Comparing two Period values, though, was an interesting problem.

Comparing Period values

Intuitively, we know that a Period has an ordering. 1 day is clearly shorter than 2 days. 14 days is obviously shorter than a month. One year is definitely longer than 150 days.

But there are some comparisons that don’t work intuitively. Is 1 month shorter or longer than 30 days? It’s shorter if if it’s February (28 or 29 days), but it’s longer if it’s March (31 days). A 5 year period might have two leap years (1827 days), or none (1825 days).

We should consider periods to be a partially ordered set. That is, not all pairs of Period values can be compared (eg 29 days vs 1 month), but most pairs can be compared. In Scala we can represent this relationship with the PartialOrdering trait in the standard library, and PartialOrder in Cats.

In this way, we can construct a simple formulation of how this partial ordering should work:

Adding a period p to a base date d gives d' = d + p. Here, d' is the date after p has elapsed from the base date d.

Then, for any two periods p₁ and p₂:

  • p₁ = p₂ if d + p₁ = d + p₂ for all dates d
  • p₁ > p₂ if d + p₁ > d + p₂ for all dates d
  • p₁ < p₂ if d + p₁ < d + p₂ for all dates d
  • p₁ and p₂ are incomparable otherwise

For example:

  • 1 month > 27 days because no matter what date you pick, a date 1 month later will always be after a date 27 days later.
  • 1 month is incomparable with 30 days because 1 month can be longer than, the same as, or shorter than 30 days depending on the date.

So how long is a month?

To efficiently compare two periods, we need to determine their minimum and maximum lengths. For periods under 1 year, variation comes from the fact that months vary in length. We can see this behaviour in the following table:

Num months Min length Max length Variation
0 0 0 0
1 28 31 3
2 59 62 3
3 89 92 3
4 120 123 3
5 150 153 3
6 181 184 3
7 212 215 3
8 242 245 3
9 273 276 3
10 303 306 3
11 334 337 3
12 365 366 1

At first glance, you might imagine that because the shortest 1-month period is 28 days, you can just double this number to get the shortest two month period (56 days). In fact, the shortest 2-month period is 59 days. This is because you never have two back-to-back 28-day months. February is always preceded by January and followed by March, both of which have 31 days.

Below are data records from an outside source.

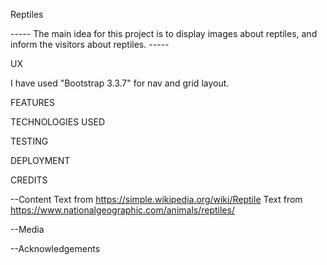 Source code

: Reptiles

----- The main idea for this project is to display images about reptiles, and inform the visitors about reptiles. -----



UX

I have used "Bootstrap 3.3.7" for nav and grid layout.


FEATURES


TECHNOLOGIES USED


TESTING


DEPLOYMENT




CREDITS

--Content
Text from https://simple.wikipedia.org/wiki/Reptile
Text from https://www.nationalgeographic.com/animals/reptiles/

--Media


--Acknowledgements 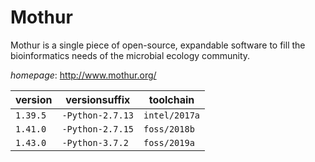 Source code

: # Mothur

Mothur is a single piece of open-source, expandable software  to fill the bioinformatics needs of the microbial ecology community.

*homepage*: <http://www.mothur.org/>

version | versionsuffix | toolchain
--------|---------------|----------
``1.39.5`` | ``-Python-2.7.13`` | ``intel/2017a``
``1.41.0`` | ``-Python-2.7.15`` | ``foss/2018b``
``1.43.0`` | ``-Python-3.7.2`` | ``foss/2019a``
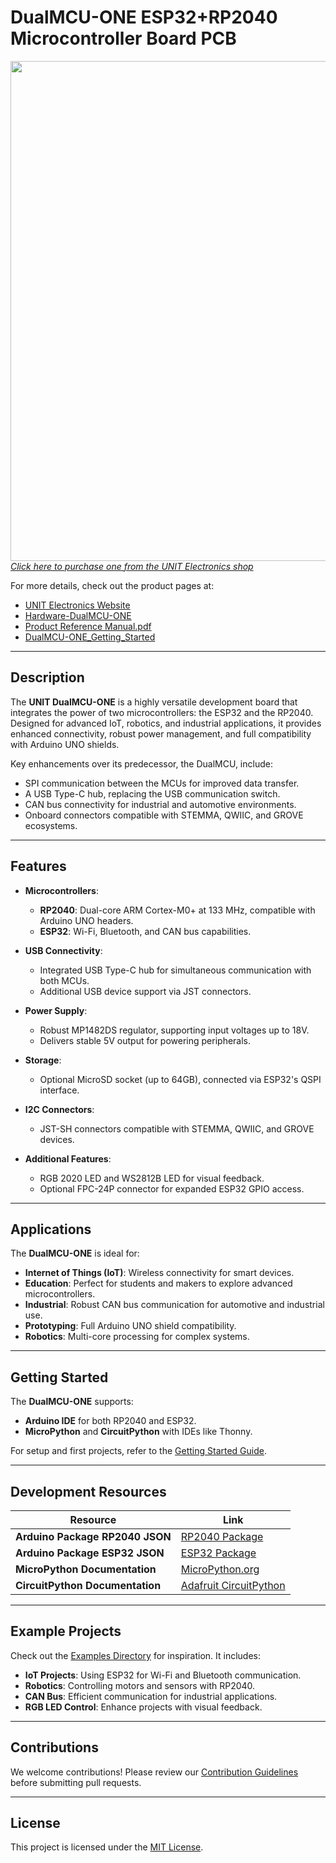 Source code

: # DualMCU-ONE ESP32+RP2040 Microcontroller Board PCB

<a href="https://uelectronics.com/"><img src="Docs/IMG_3140.png?raw=true" width="800px"><br/>
*Click here to purchase one from the UNIT Electronics shop*</a>

For more details, check out the product pages at:
* [UNIT Electronics Website](https://uelectronics.com/)
* [Hardware-DualMCU-ONE](https://github.com/UNIT-Electronics/DualMCU-ONE/tree/main/Hardware)
* [Product Reference Manual.pdf](https://github.com/UNIT-Electronics/DualMCU-ONE/blob/main/DualMCU_ONE_Product_Reference_Manual.pdf)
* [DualMCU-ONE_Getting_Started](https://github.com/UNIT-Electronics/DualMCU-ONE_Getting_Started)

---

## Description

The **UNIT DualMCU-ONE** is a highly versatile development board that integrates the power of two microcontrollers: the ESP32 and the RP2040. Designed for advanced IoT, robotics, and industrial applications, it provides enhanced connectivity, robust power management, and full compatibility with Arduino UNO shields.

Key enhancements over its predecessor, the DualMCU, include:
- SPI communication between the MCUs for improved data transfer.
- A USB Type-C hub, replacing the USB communication switch.
- CAN bus connectivity for industrial and automotive environments.
- Onboard connectors compatible with STEMMA, QWIIC, and GROVE ecosystems.

---

## Features

- **Microcontrollers**:
  - **RP2040**: Dual-core ARM Cortex-M0+ at 133 MHz, compatible with Arduino UNO headers.
  - **ESP32**: Wi-Fi, Bluetooth, and CAN bus capabilities.

- **USB Connectivity**:
  - Integrated USB Type-C hub for simultaneous communication with both MCUs.
  - Additional USB device support via JST connectors.

- **Power Supply**:
  - Robust MP1482DS regulator, supporting input voltages up to 18V.
  - Delivers stable 5V output for powering peripherals.

- **Storage**:
  - Optional MicroSD socket (up to 64GB), connected via ESP32's QSPI interface.

- **I2C Connectors**:
  - JST-SH connectors compatible with STEMMA, QWIIC, and GROVE devices.

- **Additional Features**:
  - RGB 2020 LED and WS2812B LED for visual feedback.
  - Optional FPC-24P connector for expanded ESP32 GPIO access.

---

## Applications

The **DualMCU-ONE** is ideal for:
- **Internet of Things (IoT)**: Wireless connectivity for smart devices.
- **Education**: Perfect for students and makers to explore advanced microcontrollers.
- **Industrial**: Robust CAN bus communication for automotive and industrial use.
- **Prototyping**: Full Arduino UNO shield compatibility.
- **Robotics**: Multi-core processing for complex systems.

---

## Getting Started

The **DualMCU-ONE** supports:
- **Arduino IDE** for both RP2040 and ESP32.
- **MicroPython** and **CircuitPython** with IDEs like Thonny.

For setup and first projects, refer to the [Getting Started Guide](https://github.com/UNIT-Electronics/DualMCU-ONE_Getting_Started).

---

## Development Resources

| Resource                          | Link                                                                                   |
|-----------------------------------|----------------------------------------------------------------------------------------|
| **Arduino Package RP2040 JSON**   | [RP2040 Package](https://github.com/UNIT-Electronics/Uelectronics-RP2040-Arduino-Package) |
| **Arduino Package ESP32 JSON**    | [ESP32 Package](https://github.com/UNIT-Electronics/Uelectronics-ESP32-Arduino-Package) |
| **MicroPython Documentation**     | [MicroPython.org](https://micropython.org/)                                            |
| **CircuitPython Documentation**   | [Adafruit CircuitPython](https://circuitpython.org/)                                   |

---

## Example Projects

Check out the [Examples Directory](https://github.com/UNIT-Electronics/DualMCU-ONE/tree/main/Examples) for inspiration. It includes:
- **IoT Projects**: Using ESP32 for Wi-Fi and Bluetooth communication.
- **Robotics**: Controlling motors and sensors with RP2040.
- **CAN Bus**: Efficient communication for industrial applications.
- **RGB LED Control**: Enhance projects with visual feedback.

---

## Contributions

We welcome contributions! Please review our [Contribution Guidelines](CONTRIBUTING.md) before submitting pull requests.

---

## License

This project is licensed under the [MIT License](LICENSE).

If we plot the “variation” in periods of n months, we can also see that something weird happens at multiples of 12 months:

We can see here that every 12 month period has either 365 or 366 days. This variation is obviously down to leap years, but it is interesting that when you pick a multiple of 12 months, the variation due to month length disappears.

How long is a year?

Periods over a year vary in length due to leap years. The algorithm for leap years introduces a bit more variation in period length than you might expect, since you “skip” a leap year in 3 of every 4 centuries.

The effect of this is that over a 400 year period, the variation in period length due to the number of leap years varies from 0 days to 3 days.

Interestingly, no matter what the start date, every period that’s a multiple of 400 years has exactly 146097 days.

Pulling it all together

A Period then, can vary in length by up to 3 days due to the number of months, and by another 3 days depending on the number of years. This means that for any given Period, there are up to 6 other Period values to which it cannot be compared.